The present invention relates to a sealing structure for use with a rotary heat-regenerative heat exchanger.
FIG. 1 of the accompanying drawings shows the general structure of a prior art rotary regenerative heat exchanger, which may, for example, be utilized in a gas turbine. Reference numeral 1 denotes a housing in which a compressed air passage 2 for conducting compressed air is formed. This compressed air is compressed in a compressor 20, and flows through the passage 2 into a combustor 21, after being heated by the regenerator 4, which is explained in more detail later. Fuel is injected into the stream of compressed air in the combustor 21, and the mixture is ignited. Accordingly, its temperature and pressure rise to high levels. The combustion gases thus produced exhaust, at high speed, temperature, and pressure, through a compressor turbine 22 which rotates the compressor 20, and thence pass to a power turbine 23 to produce output power for external use. From the power turbine 23, these gases pass into the combustion gas passage 3 in the housing 1. After flowing through the regenerator 4, these combustion gases are discharged.
The regenerator 4 is formed as a cylindrical member which crosses over both passages 2 and 3, and which rotates around its central axis while maintaining mutual isolation of these passages 2 and 3. Thereby, heat is transferred from the hot combustion gases flowing through the passage 3 to the cold compressed air flowing through the passage 2, thereby increasing the temperature of the compressed air fed into the combustor 21, thus improving efficiency of the turbine, and also reducing the temperature of the exhausted combustion gases, thereby reducing the difficulty of disposing of them, and reducing thermal pollution of the environment.
In such a turbine, the structure of the regenerator 4 is such that gases can only, substantially, flow through it in its axial direction, and thereby gases are prevented from crossing between the passages 2 and 3, which tends to occur because the gas pressure is generally higher in the passage 2, which contains compressed air, than in the passage 3, which contains exhausted combustion gases. Thus, sealing elements must be provided to prevent transfer of gases between the passages 2 and 3 around the sides of the regenerator 4.
In FIG. 1, such sealing elements are shown as provided between the passage 3 and the regenerator 4. The upstream sealing element 5 is on the hot side of the regenerator 4, and the downstream sealing element 6 is on the cool side of the regenerator 4, in the passage 3.
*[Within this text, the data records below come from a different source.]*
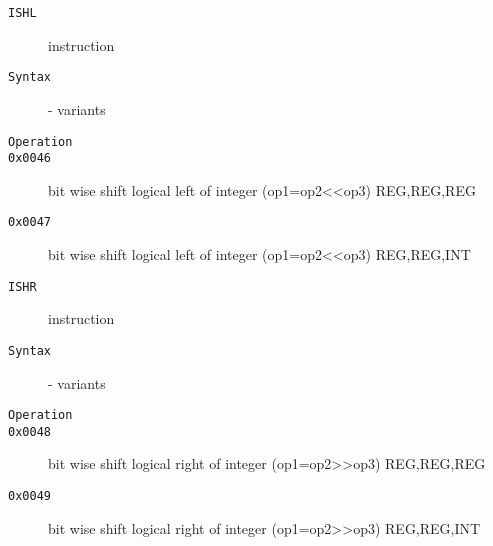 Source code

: \begin{description}
\item[\texttt{ISHL}] instruction\\
\item[\texttt{Syntax}] - variants\\

\item[\texttt{Operation}]
\item[\texttt{}]
\item[\texttt{0x0046}] bit wise shift logical left of integer (op1=op2<<op3)  {REG,REG,REG}       \\
\item[\texttt{0x0047}] bit wise shift logical left of integer (op1=op2<<op3)  {REG,REG,INT}       \\
\end{description}
\clearpage
\begin{description}
\item[\texttt{ISHR}] instruction\\
\item[\texttt{Syntax}] - variants\\

\item[\texttt{Operation}]
\item[\texttt{}]
\item[\texttt{0x0048}] bit wise shift logical right of integer (op1=op2>>op3)  {REG,REG,REG}       \\
\item[\texttt{0x0049}] bit wise shift logical right of integer (op1=op2>>op3)  {REG,REG,INT}       \\
\end{description}
\clearpage
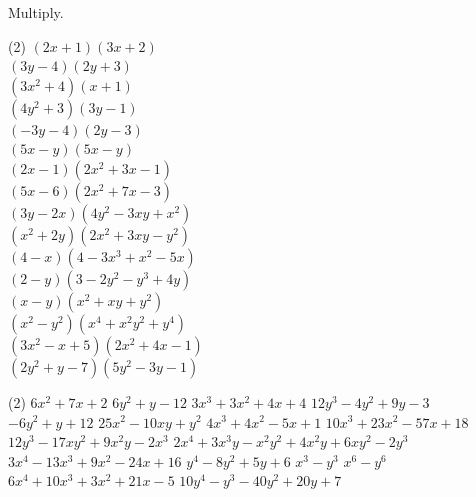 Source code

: \documentclass[12pt,fleqn]{book}
\newcommand{\prb}[1]{\begin{Exercise}#1\end{Exercise}}
\newcommand{\sol}[1]{\begin{Answer}#1\end{Answer}}
\begin{document}
\prb {Multiply.
    \begin{tasks}(2)
\task $(2 x+1)(3 x+2)$
		\\[5em]
\task $(3 y-4)(2 y+3)$
		\\[5em]
\task $\left(3 x^2+4\right)(x+1)$
		\\[5em]
\task $\left(4 y^2+3\right)(3 y-1)$
		\\[5em]
\task $(-3 y-4)(2 y-3)$
		\\[5em]
\task $(5 x-y)(5 x-y)$
		\\[5em]
\task $(2 x-1)\left(2 x^2+3 x-1\right)$
		\\[5em]
\task $(5 x-6)\left(2 x^2+7 x-3\right)$
		\\[5em]
\task $(3 y-2 x)\left(4 y^2-3 x y+x^2\right)$
		\\[5em]
\task $\left(x^2+2 y\right)\left(2 x^2+3 x y-y^2\right)$
		\\[5em]
\task $(4-x)\left(4-3 x^3+x^2-5 x\right)$
		\\[5em]
\task $(2-y)\left(3-2 y^2-y^3+4 y\right)$
		\\[5em]
\task $(x-y)\left(x^2+x y+y^2\right)$
		\\[5em]
\task $\left(x^2-y^2\right)\left(x^4+x^2 y^2+y^4\right)$
		\\[5em]
\task $\left(3 x^2-x+5\right)\left(2 x^2+4 x-1\right)$
		\\[5em]
\task $\left(2 y^2+y-7\right)\left(5 y^2-3 y-1\right)$
		\\[5em]
\end{tasks}
}
\sol{
    \begin{tasks}(2)
\task $6 x^2+7 x+2$
\task $6 y^2+y-12$
\task $3 x^3+3 x^2+4 x+4$
\task $12 y^3-4 y^2+9 y-3$
\task $-6 y^2+y+12$
\task $25 x^2-10 x y+y^2$
\task $4 x^3+4 x^2-5 x+1$
\task $10 x^3+23 x^2-57 x+18$
\task $12 y^3-17 x y^2+9 x^2 y-2 x^3$
\task $2 x^4+3 x^3 y-x^2 y^2+4 x^2 y+6 x y^2-2 y^3$
\task $3 x^4-13 x^3+9 x^2-24 x+16$
\task $y^4-8 y^2+5 y+6$
\task $x^3-y^3$
\task $x^6-y^6$
\task $6 x^4+10 x^3+3 x^2+21 x-5$
\task $10 y^4-y^3-40 y^2+20 y+7$
\end{tasks}
}
\end{document}
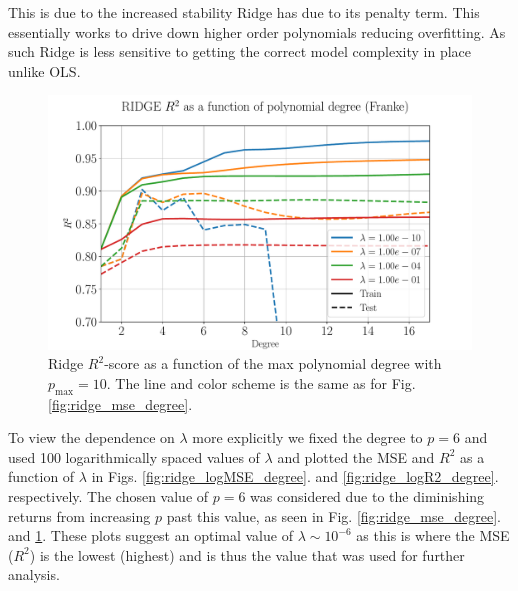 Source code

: \documentclass[%
reprint,
amsmath,amssymb,
aps,
pra,
]{revtex4-2}
\begin{document}
This is due to the increased stability Ridge has due to its penalty term. This essentially works to drive down higher order polynomials reducing overfitting. As such Ridge is less sensitive to getting the correct model complexity in place unlike OLS.
\begin{figure}[ht!]
	\centering
	\includegraphics[width=\linewidth]{Python/Figures/Ridge/RIDGE_R2_Unscaled.pdf}
	\caption{Ridge $R^2$-score as a function of the max polynomial degree with \(p_{\text{max}}=10\). The line and color scheme is the same as for Fig. \ref{fig:ridge_mse_degree}.}
	\label{fig:ridge_r2_degree}
\end{figure}

To view the dependence on $\lambda$ more explicitly we fixed the degree to \(p=6\) and used 100 logarithmically spaced values of $\lambda$ and plotted the MSE and $R^2$ as a function of $\lambda$ in Figs. \ref{fig:ridge_logMSE_degree}. and \ref{fig:ridge_logR2_degree}. respectively. The chosen value of $p=6$ was considered due to the diminishing returns from increasing \(p\) past this value, as seen in Fig. \ref{fig:ridge_mse_degree}. and \ref{fig:ridge_r2_degree}. These plots suggest an optimal value of $\lambda\sim 10^{-6}$ as this is where the MSE ($R^2$) is the lowest (highest) and is thus the value that was used for further analysis.
\end{document}
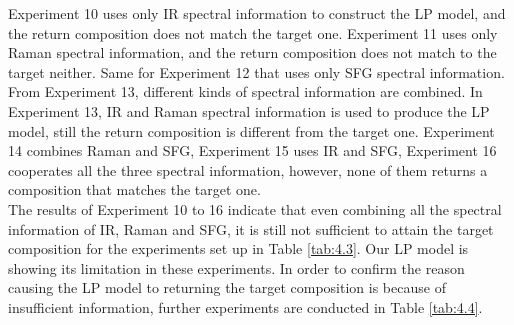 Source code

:Experiment 10 uses only IR spectral information to construct the LP model, and the return composition does not match the target one. Experiment 11 uses only Raman spectral information, and the return composition does not match to the target neither. Same for Experiment 12 that uses only SFG spectral information. From Experiment 13, different kinds of spectral information are combined. In Experiment 13, IR and Raman spectral information is used to produce the LP model, still the return composition is different from the target one. Experiment 14 combines Raman and SFG, Experiment 15 uses IR and SFG, Experiment 16 cooperates all the three spectral information, however, none of them returns a composition that matches the target one. \\

The results of Experiment 10 to 16 indicate that even combining all the spectral information of IR, Raman and SFG, it is still not sufficient to attain the target composition for the experiments set up in Table \ref{tab:4.3}. Our LP model is showing its limitation in these experiments. In order to confirm the reason causing the LP model to returning the target composition is because of insufficient information, further experiments are conducted in Table \ref{tab:4.4}. \\

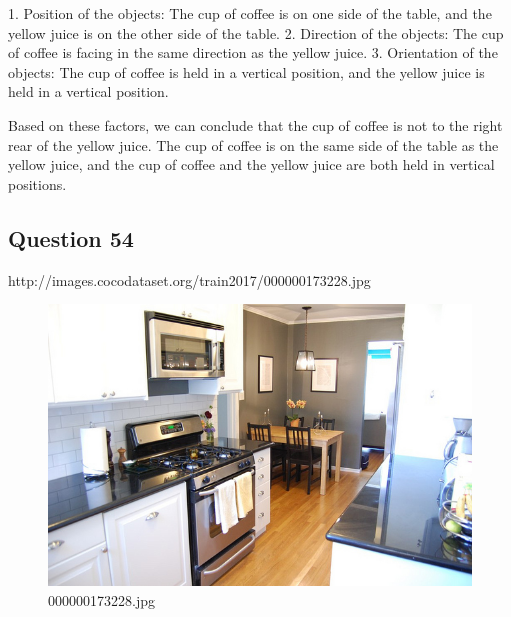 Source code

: \begin{enumerate}
    1. Position of the objects: The cup of coffee is on one side of the table, and the yellow juice is on the other side of the table.
    2. Direction of the objects: The cup of coffee is facing in the same direction as the yellow juice.
    3. Orientation of the objects: The cup of coffee is held in a vertical position, and the yellow juice is held in a vertical position.
    
    Based on these factors, we can conclude that the cup of coffee is not to the right rear of the yellow juice. The cup of coffee is on the same side of the table as the yellow juice, and the cup of coffee and the yellow juice are both held in vertical positions.
\end{enumerate}
\subsection*{Question 54}
http://images.cocodataset.org/train2017/000000173228.jpg
\begin{figure}[h]
    \centering
    \includegraphics[width=0.8\linewidth]{../image set/hard/000000173228.jpg}
    \caption{000000173228.jpg}
\end{figure}
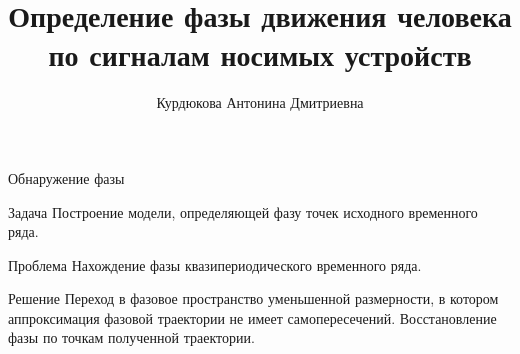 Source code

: \documentclass{beamer}
\title[\hbox to 56mm{Определение фазы}]{Определение фазы движения человека\\по сигналам носимых устройств}
\author[А.\,Д. Курдюкова]{Курдюкова Антонина Дмитриевна}
\institute{Московский физико-технический институт}
\date{\footnotesize
\par\smallskip\emph{Курс:} Автоматизация научных исследований\par (практика, В.\,В.~Стрижов)/Группа 874
\par\smallskip\emph{Эксперт:} В.\,В.~Стрижов
\par\smallskip\emph{Консультанты:} Г.\,В.~Кормаков, Д.\,М.~Тихонов
\par\bigskip\small 2021}
\begin{document}
\begin{frame}
\thispagestyle{empty}
\maketitle
\end{frame}
\begin{frame}{Обнаружение фазы}

\begin{alertblock}{Задача}
Построение модели, определяющей фазу точек исходного временного ряда.
\end{alertblock}

\begin{alertblock}{Проблема}
Нахождение фазы квазипериодического временного ряда.
\end{alertblock}

\begin{alertblock}{Решение}
Переход в фазовое пространство уменьшенной размерности, в котором аппроксимация фазовой траектории не имеет самопересечений. Восстановление фазы по точкам полученной траектории. 
\end{alertblock}

\end{frame}
\end{document}

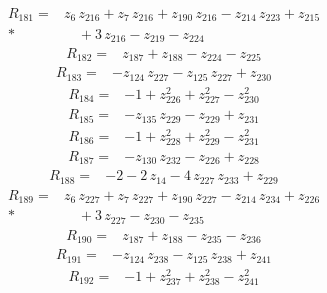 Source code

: \documentclass[10pt]{article}
\begin{document}
\begin{align*}
R_{181}={}& z_{6}\,z_{216} + z_{7}\,z_{216} + z_{190}\,z_{216} - z_{214}\,z_{223} + z_{215} \\*
&\quad + 3\,z_{216} - z_{219} - z_{224}
\end{align*}
\begin{align*}
R_{182}={}& z_{187} + z_{188} - z_{224} - z_{225}
\end{align*}
\begin{align*}
R_{183}={}& - z_{124}\,z_{227} - z_{125}\,z_{227} + z_{230}
\end{align*}
\begin{align*}
R_{184}={}& - 1 + z_{226}^{2} + z_{227}^{2} - z_{230}^{2}
\end{align*}
\begin{align*}
R_{185}={}& - z_{135}\,z_{229} - z_{229} + z_{231}
\end{align*}
\begin{align*}
R_{186}={}& - 1 + z_{228}^{2} + z_{229}^{2} - z_{231}^{2}
\end{align*}
\begin{align*}
R_{187}={}& - z_{130}\,z_{232} - z_{226} + z_{228}
\end{align*}
\begin{align*}
R_{188}={}& - 2 - 2\,z_{14} - 4\,z_{227}\,z_{233} + z_{229}
\end{align*}
\begin{align*}
R_{189}={}& z_{6}\,z_{227} + z_{7}\,z_{227} + z_{190}\,z_{227} - z_{214}\,z_{234} + z_{226} \\*
&\quad + 3\,z_{227} - z_{230} - z_{235}
\end{align*}
\begin{align*}
R_{190}={}& z_{187} + z_{188} - z_{235} - z_{236}
\end{align*}
\begin{align*}
R_{191}={}& - z_{124}\,z_{238} - z_{125}\,z_{238} + z_{241}
\end{align*}
\begin{align*}
R_{192}={}& - 1 + z_{237}^{2} + z_{238}^{2} - z_{241}^{2}
\end{align*}
\end{document}
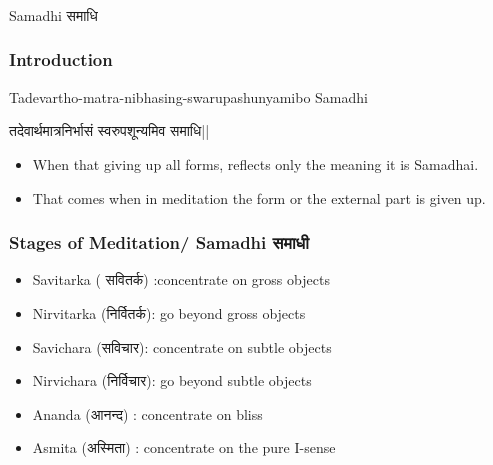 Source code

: \begin{frame}[fragile]\frametitle{}
\begin{center}
{\Large Samadhi समाधि}
\end{center}
\end{frame}

\begin{frame}[fragile]\frametitle{Introduction}

Tadevartho-matra-nibhasing-swarupashunyamibo Samadhi

तदेवार्थमात्रनिर्भासं स्वरुपशून्यमिव समाधि||

	\begin{itemize}
	\item When that giving up all forms, 
reflects  only  the  meaning  it  is 
Samadhai. 
	\item That comes when in 
meditation  the  form  or  the 
external part is given up.
	\end{itemize}

\end{frame}


\begin{frame}[fragile]\frametitle{Stages of Meditation/ Samadhi समाधी}


	\begin{itemize}
	\item Savitarka ( सवितर्क) :concentrate on gross objects
	\item  Nirvitarka (निर्वितर्क): go beyond gross objects
	\item  Savichara (सविचार): concentrate on subtle objects
	\item  Nirvichara (निर्विचार): go beyond subtle objects
	\item  Ananda (आनन्द) : concentrate on bliss
	\item  Asmita (अस्मिता) : concentrate on the pure I-sense
	\end{itemize}

\end{frame}


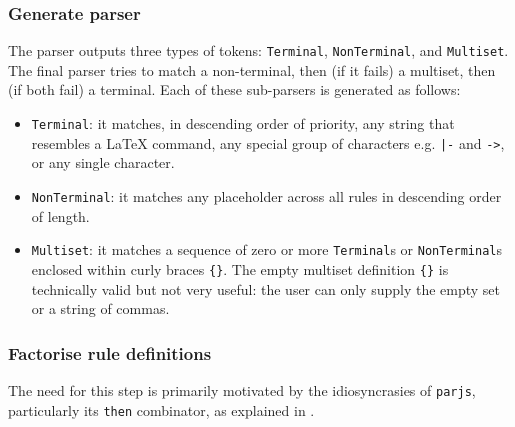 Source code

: \subsubsection{Generate parser}
The parser outputs three types of tokens: \lstinline{Terminal}, \lstinline{NonTerminal}, and \lstinline{Multiset}. The final parser tries to match a non-terminal, then (if it fails) a multiset, then (if both fail) a terminal. Each of these sub-parsers is generated as follows:
\begin{itemize}
    \item \lstinline{Terminal}: it matches, in descending order of priority, any string that resembles a \LaTeX{} command, any special group of characters e.g. \lstinline{|-} and \lstinline{->}, or any single character.
    \item \lstinline{NonTerminal}: it matches any placeholder across all rules in descending order of length.
    \item \lstinline{Multiset}: it matches a sequence of zero or more \lstinline{Terminal}s or \lstinline{NonTerminal}s enclosed within curly braces \lstinline|{}|. The empty multiset definition \lstinline|{}| is technically valid but not very useful: the user can only supply the empty set or a string of commas.
\end{itemize}

\subsubsection{Factorise rule definitions}
\label{syntax:factorisation}
The need for this step is primarily motivated by the idiosyncrasies of \lstinline{parjs}, particularly its \lstinline{then} combinator, as explained in . 

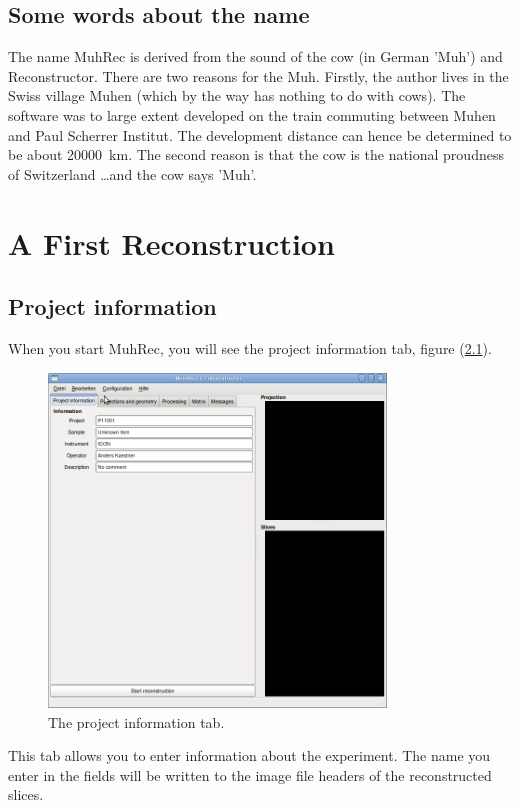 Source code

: \documentclass[a4paper]{scrreprt}
\begin{document}
\section{Some words about the name}
The name MuhRec is derived from the sound of the cow (in German 'Muh') and Reconstructor.
There are two reasons for the Muh. Firstly, the author lives in the Swiss village Muhen
(which by the way has nothing to do with cows). The software was to large extent developed
on the train commuting between Muhen and Paul Scherrer Institut. The development distance
can hence be determined to be about 20000~km. The second reason is that the cow is the
national proudness of Switzerland \ldots and the cow says 'Muh'.

\chapter{A First Reconstruction}
\section{Project information}
When you start MuhRec, you will see the project information tab, figure
(\ref{fig_projectinfotab}).
\begin{figure}[ht!]
\centering
 \includegraphics[width=0.8\textwidth]{figures/ProjectInfoTab.png}
\caption{The project information tab.}\label{fig_projectinfotab}
\end{figure}
This tab allows you to enter information about the experiment. The name you
enter in the fields will be written to the image file headers of the
reconstructed slices.
\end{document}
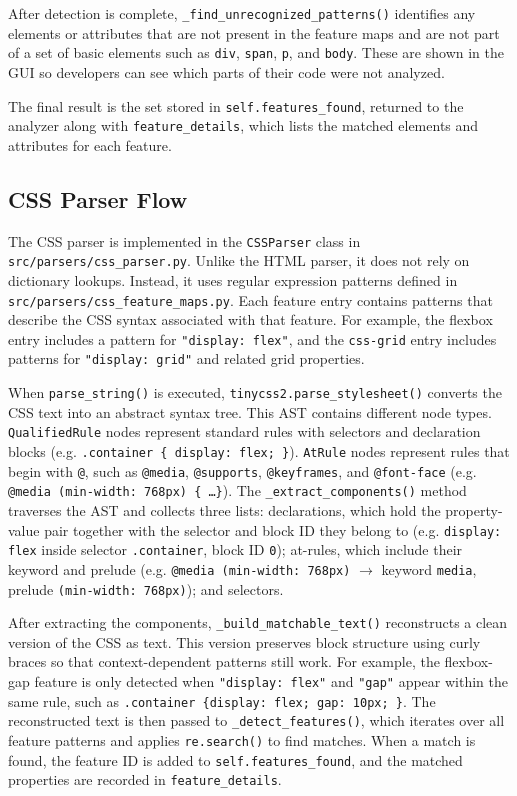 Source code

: After detection is complete, \texttt{\_find\_unrecognized\_patterns()} identifies any elements or attributes that are not present in the feature maps and are not part of a set of basic elements such as \texttt{div}, \texttt{span}, \texttt{p}, and \texttt{body}. These are shown in the GUI so developers can see which parts of their code were not analyzed.

The final result is the set stored in \texttt{self.features\_found}, returned to the analyzer along with \texttt{feature\_details}, which lists the matched elements and attributes for each feature.

\subsection{CSS Parser Flow}

The CSS parser is implemented in the \texttt{CSSParser} class in \texttt{src/parsers/css\_parser.py}. Unlike the HTML parser, it does not rely on dictionary lookups. Instead, it uses regular expression patterns defined in \texttt{src/parsers/css\_feature\_maps.py}. Each feature entry contains patterns that describe the CSS syntax associated with that feature. For example, the flexbox entry includes a pattern for \texttt{"display: flex"}, and the \texttt{css-grid} entry includes patterns for \texttt{"display: grid"} and related grid properties.

When \texttt{parse\_string()} is executed, \texttt{tinycss2.parse\_stylesheet()} converts the CSS text into an abstract syntax tree. This AST contains different node types. \texttt{QualifiedRule} nodes represent standard rules with selectors and declaration blocks (e.g. \texttt{.container \{ display: flex; \}}). \texttt{AtRule} nodes represent rules that begin with \texttt{@}, such as \texttt{@media}, \texttt{@supports}, \texttt{@keyframes}, and \texttt{@font-face} (e.g. \texttt{@media (min-width: 768px) \{ \ldots \}}). The \texttt{\_extract\_components()} method traverses the AST and collects three lists: declarations, which hold the property-value pair together with the selector and block ID they belong to (e.g. \texttt{display: flex} inside selector \texttt{.container}, block ID \texttt{0}); at-rules, which include their keyword and prelude (e.g. \texttt{@media (min-width: 768px)} $\to$ keyword \texttt{media}, prelude \texttt{(min-width: 768px)}); and selectors.

After extracting the components, \texttt{\_build\_matchable\_text()} reconstructs a clean version of the CSS as text. This version preserves block structure using curly braces so that context-dependent patterns still work. For example, the flexbox-gap feature is only detected when \texttt{"display: flex"} and \texttt{"gap"} appear within the same rule, such as \texttt{.container \{display: flex; gap: 10px; \}}. The reconstructed text is then passed to \texttt{\_detect\_features()}, which iterates over all feature patterns and applies \texttt{re.search()} to find matches. When a match is found, the feature ID is added to \texttt{self.features\_found}, and the matched properties are recorded in \texttt{feature\_details}.

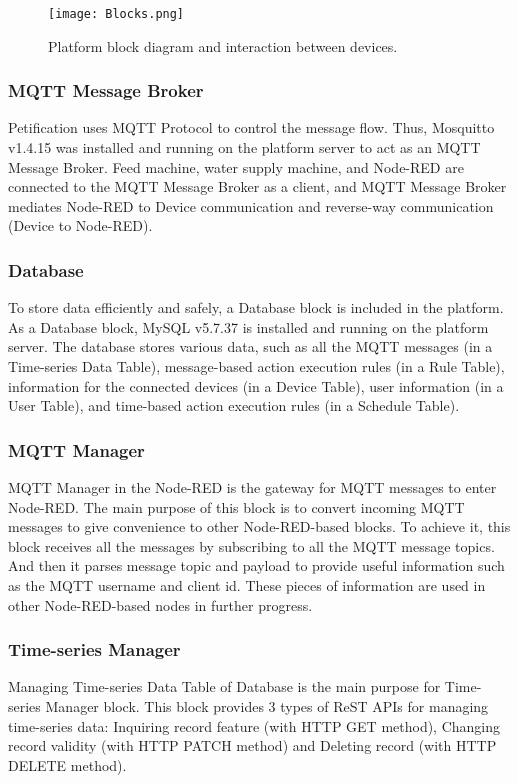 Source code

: \documentclass[conference]{IEEEtran}
\begin{document}
\begin{figure}[htbp]
\centerline{\texttt{[image: Blocks.png]}}
\caption{Platform block diagram and interaction between devices.}
\label{fig}
\end{figure}

\subsubsection{MQTT Message Broker}
\hfill \break Petification uses MQTT Protocol to control the message flow. Thus, Mosquitto v1.4.15 was installed and running on the platform server to act as an MQTT Message Broker. Feed machine, water supply machine, and Node-RED are connected to the MQTT Message Broker as a client, and MQTT Message Broker mediates Node-RED to Device communication and reverse-way communication (Device to Node-RED).

\subsubsection{Database}
\hfill \break To store data efficiently and safely, a Database block is included in the platform. As a Database block, MySQL v5.7.37 is installed and running on the platform server. The database stores various data, such as all the MQTT messages (in a Time-series Data Table), message-based action execution rules (in a Rule Table), information for the connected devices (in a Device Table), user information (in a User Table), and time-based action execution rules (in a Schedule Table).

\subsubsection{MQTT Manager}
\hfill \break MQTT Manager in the Node-RED is the gateway for MQTT messages to enter Node-RED. The main purpose of this block is to convert incoming MQTT messages to give convenience to other Node-RED-based blocks. To achieve it, this block receives all the messages by subscribing to all the MQTT message topics. And then it parses message topic and payload to provide useful information such as the MQTT username and client id. These pieces of information are used in other Node-RED-based nodes in further progress.

\subsubsection{Time-series Manager}
\hfill \break Managing Time-series Data Table of Database is the main purpose for Time-series Manager block. This block provides 3 types of ReST APIs for managing time-series data: Inquiring record feature (with HTTP GET method), Changing record validity (with HTTP PATCH method) and Deleting record (with HTTP DELETE method). 
\end{document}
The details of construction of such a prior art sealing device are shown in FIG. 2. This sealing structure has already been proposed by us for improving upon conventional sealing performance by using the pressure difference between the two passages 2 and 3. In this figure, as in all subsequent figures of this application, the structure shown is a partial section through a sealing device, and it is preferable that this sealing device is circularly symmetrical about the central axis of the circular passage 3, i.e., about an axis approximately shown in FIG. 1 by the arrow pointing downwards in the lower part of passage 3. It is arranged that a toroidal space 9, around the regenerator 4, is communicated with the high pressure compressed air in the passage 2, upstream of the regenerator 4. As explained above, this compressed air is at substantially higher pressure than the gases in the passage 3. Seal elements 5 and 6, supported by seal holders 10, are disposed on the upper and the lower sides of the regenerator 4. On the back of the lower seal holder 10 is attached, by a plurality of bolts 13, a seat member 12 formed of a heat resistant elastic material such as silicon rubber. A pressing plate 14 is fixed to the housing 1, in the location shown, by a spacer 11, a plurality of bolts 16, and a retainer plate 15. The free circular edge of the plate 14 is in pressing contact with a projecting circular ring on the seat member 12. The arrangement described above is circularly symmetric, so that the spacer 11, the pressing plate 14, the retainer plate 15, the seat member 12, the seal elements 5 and 6, the seal holders 10, etc., are all toroidal. A plurality of studs 17 are screwed through the housing 1 to abut against the base portion 12a of the seat member 12, so as to compress the seal elements 5 and 6 with a predetermined pressing force, during the assembly of the structure, so as to prevent the pressing plate 14 from damage during this assembly.
According to this structure, the higher gas pressure present in the space 9 presses on the back of the pressing plate 14 and presses it against the seat member 12, so as to compress the two seals 5 and 6 against the regenerator 4 and ensure a good seal. Even after substantial wearing of the seals 5 and 6, this pneumatic pressure ensures that good contact and sealing tends to be maintained. According, thus, to this prior art device, the resilience of the pressing plate 14 is not entirely relied upon for the pressing of the seals 5 and 6 against the regenerator 4.
However, the above described structure is not completely satisfactory. As the seal elements 5 and 6 wear away, much alteration in shape is required from the pressing plate 14, which sometimes cannot cope with the amount of movement required. When this occurs, there is a tendency for a gap to open up between the pressing plate 14 and the seat member 12, especially when the pressure in the space 9 is low, as during starting of the gas turbine. Thereby, poor sealing may occur.
Another problem may occur, in that, because the seat member 12 is made of silicon rubber or the like, its heat resistance is not as good as that of metal.